• **INPUT RECORDS**:
-------------------------

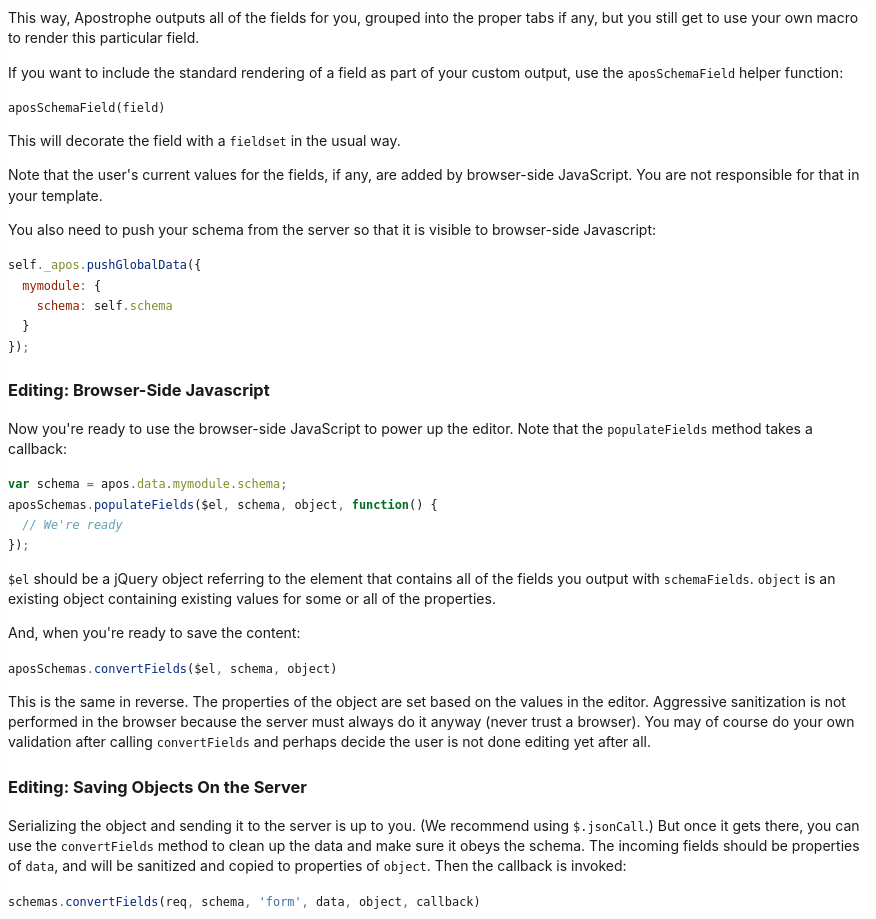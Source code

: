 This way, Apostrophe outputs all of the fields for you, grouped into the proper tabs if any, but you still get to use your own macro to render this particular field.

If you want to include the standard rendering of a field as part of your custom output, use the `aposSchemaField` helper function:

`aposSchemaField(field)`

This will decorate the field with a `fieldset` in the usual way.

Note that the user's current values for the fields, if any, are added by browser-side JavaScript. You are not responsible for that in your template.

You also need to push your schema from the server so that it is visible to browser-side Javascript:

```javascript
self._apos.pushGlobalData({
  mymodule: {
    schema: self.schema
  }
});
```

### Editing: Browser-Side Javascript

Now you're ready to use the browser-side JavaScript to power up the editor. Note that the `populateFields` method takes a callback:

```javascript
var schema = apos.data.mymodule.schema;
aposSchemas.populateFields($el, schema, object, function() {
  // We're ready
});
```

`$el` should be a jQuery object referring to the element that contains all of the fields you output with `schemaFields`. `object` is an existing object containing existing values for some or all of the properties.

And, when you're ready to save the content:

```javascript
aposSchemas.convertFields($el, schema, object)
```

This is the same in reverse. The properties of the object are set based on the values in the editor. Aggressive sanitization is not performed in the browser because the server must always do it anyway (never trust a browser). You may of course do your own validation after calling `convertFields` and perhaps decide the user is not done editing yet after all.

### Editing: Saving Objects On the Server

Serializing the object and sending it to the server is up to you. (We recommend using `$.jsonCall`.) But once it gets there, you can use the `convertFields` method to clean up the data and make sure it obeys the schema. The incoming fields should be properties of `data`, and will be sanitized and copied to properties of `object`. Then the callback is invoked:

```javascript
schemas.convertFields(req, schema, 'form', data, object, callback)
```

-------------------------

• **WORK TO COMPLETE**: Copy out the lines from the line containing "### Editing: Saving Objects On the Server" to the end of the listing above, without alteration.

• **RESPONSE BOX**:
### Editing: Saving Objects On the Server

Serializing the object and sending it to the server is up to you. (We recommend using `$.jsonCall`.) But once it gets there, you can use the `convertFields` method to clean up the data and make sure it obeys the schema. The incoming fields should be properties of `data`, and will be sanitized and copied to properties of `object`. Then the callback is invoked:

```javascript
schemas.convertFields(req, schema, 'form', data, object, callback)
```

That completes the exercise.